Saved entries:

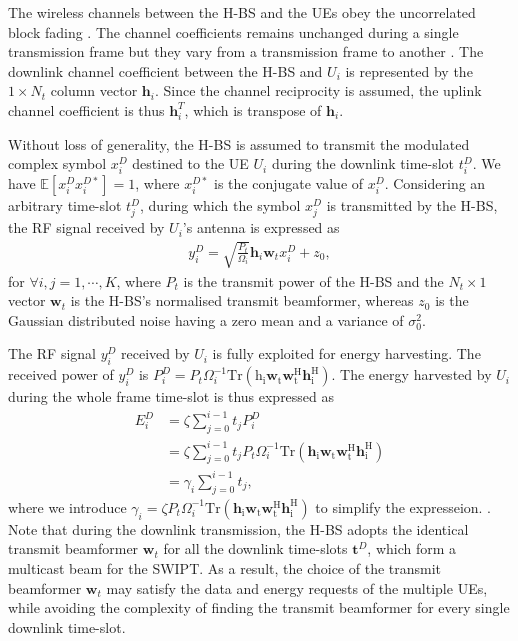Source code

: \documentclass[12pt,draft,onecolumn,journal]{IEEEtran}
\begin{document}
The wireless channels between the H-BS and the UEs obey the uncorrelated block fading \cite{access_3}. The channel coefficients remains unchanged during a single transmission frame but they vary from a transmission frame to another \cite{access_4}. The downlink channel coefficient between the H-BS and $U_i$ is represented by the $1\times N_t$ column vector $\mathbf{h}_i$. Since the channel reciprocity is assumed, the uplink channel coefficient is thus $\mathbf{h}_i^T$, which is transpose of $\mathbf{h}_i$.


Without loss of generality, the H-BS is assumed to transmit the modulated complex symbol $x_i^D$ destined to the UE $U_i$ during the downlink time-slot $t_i^D$. We have $\mathbb{E}[x_i^Dx_i^{D*}] = 1$, where $x_i^{D*}$ is the conjugate value of $x_i^D$. Considering an arbitrary time-slot $t_j^D$, during which the symbol $x_j^D$ is transmitted by the H-BS, the RF signal received by $U_i$'s antenna is expressed as
\begin{align}
y_{i}^D = \sqrt{\frac{P_t}{\Omega_i}}\mathbf{h}_i\mathbf{w}_tx_i^D + z_0,
\end{align}
for $\forall i,j=1,\cdots,K$, where $P_t$ is the transmit power of the H-BS and the $N_t\times 1$ vector $\mathbf{w}_t$ is the H-BS's normalised transmit beamformer, whereas $z_0$ is the Gaussian distributed noise having a zero mean and a variance of $\sigma_0^2$.


The RF signal $y_{i}^D$ received by $U_i$ is fully exploited for energy harvesting. The received power of $y_{i}^D$ is $P_{i}^D = P_t \Omega_i^{-1} \boldsymbol{\mathrm{Tr({h}_i\mathbf{w}_t\mathbf{w}_t^H\mathbf{h}_i^H)}}$. The energy harvested by $U_i$ during the whole frame time-slot is thus expressed as
\begin{align}
E_{i}^D & = \zeta \sum_{j=0}^{i-1}t_{j}P_{i}^D \\
&=\zeta \sum_{j=0}^{i-1}t_{j}P_t \Omega_i^{-1} \boldsymbol{\mathrm {Tr(\mathbf{h}_i\mathbf{w}_t\mathbf{w}_t^H\mathbf{h}_i^H)}} \\
&=\gamma_i\sum_{j=0}^{i-1}t_{j},
\end{align}
where we introduce $\gamma_i=\zeta P_t\Omega_i^{-1}\boldsymbol{\mathrm{Tr(\mathbf{h}_i\mathbf{w}_t\mathbf{w}_t^H\mathbf{h}_i^H)}}$ to simplify the expresseion. \cbend. Note that during the downlink transmission, the H-BS adopts the identical transmit beamformer $\mathbf{w}_t$ for all the downlink time-slots $\mathbf{t}^D$, which form a multicast beam for the SWIPT. As a result, the choice of the transmit beamformer $\mathbf{w}_t$ may satisfy the data and energy requests of the multiple UEs, while avoiding the complexity of finding the transmit beamformer for every single downlink time-slot.
\end{document}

* YOUR INSTRUCTIONS: Take the data above and repeat it exactly, leaving each picture out.

* RESPONSE AREA:
Source code

: \documentclass[12pt,draft,onecolumn,journal]{IEEEtran}
\begin{document}
The wireless channels between the H-BS and the UEs obey the uncorrelated block fading \cite{access_3}. The channel coefficients remains unchanged during a single transmission frame but they vary from a transmission frame to another \cite{access_4}. The downlink channel coefficient between the H-BS and $U_i$ is represented by the $1\times N_t$ column vector $\mathbf{h}_i$. Since the channel reciprocity is assumed, the uplink channel coefficient is thus $\mathbf{h}_i^T$, which is transpose of $\mathbf{h}_i$.


Without loss of generality, the H-BS is assumed to transmit the modulated complex symbol $x_i^D$ destined to the UE $U_i$ during the downlink time-slot $t_i^D$. We have $\mathbb{E}[x_i^Dx_i^{D*}] = 1$, where $x_i^{D*}$ is the conjugate value of $x_i^D$. Considering an arbitrary time-slot $t_j^D$, during which the symbol $x_j^D$ is transmitted by the H-BS, the RF signal received by $U_i$'s antenna is expressed as
\begin{align}
y_{i}^D = \sqrt{\frac{P_t}{\Omega_i}}\mathbf{h}_i\mathbf{w}_tx_i^D + z_0,
\end{align}
for $\forall i,j=1,\cdots,K$, where $P_t$ is the transmit power of the H-BS and the $N_t\times 1$ vector $\mathbf{w}_t$ is the H-BS's normalised transmit beamformer, whereas $z_0$ is the Gaussian distributed noise having a zero mean and a variance of $\sigma_0^2$.


The RF signal $y_{i}^D$ received by $U_i$ is fully exploited for energy harvesting. The received power of $y_{i}^D$ is $P_{i}^D = P_t \Omega_i^{-1} \boldsymbol{\mathrm{Tr({h}_i\mathbf{w}_t\mathbf{w}_t^H\mathbf{h}_i^H)}}$. The energy harvested by $U_i$ during the whole frame time-slot is thus expressed as
\begin{align}
E_{i}^D & = \zeta \sum_{j=0}^{i-1}t_{j}P_{i}^D \\
&=\zeta \sum_{j=0}^{i-1}t_{j}P_t \Omega_i^{-1} \boldsymbol{\mathrm {Tr(\mathbf{h}_i\mathbf{w}_t\mathbf{w}_t^H\mathbf{h}_i^H)}} \\
&=\gamma_i\sum_{j=0}^{i-1}t_{j},
\end{align}
where we introduce $\gamma_i=\zeta P_t\Omega_i^{-1}\boldsymbol{\mathrm{Tr(\mathbf{h}_i\mathbf{w}_t\mathbf{w}_t^H\mathbf{h}_i^H)}}$ to simplify the expresseion. \cbend. Note that during the downlink transmission, the H-BS adopts the identical transmit beamformer $\mathbf{w}_t$ for all the downlink time-slots $\mathbf{t}^D$, which form a multicast beam for the SWIPT. As a result, the choice of the transmit beamformer $\mathbf{w}_t$ may satisfy the data and energy requests of the multiple UEs, while avoiding the complexity of finding the transmit beamformer for every single downlink time-slot.
\end{document}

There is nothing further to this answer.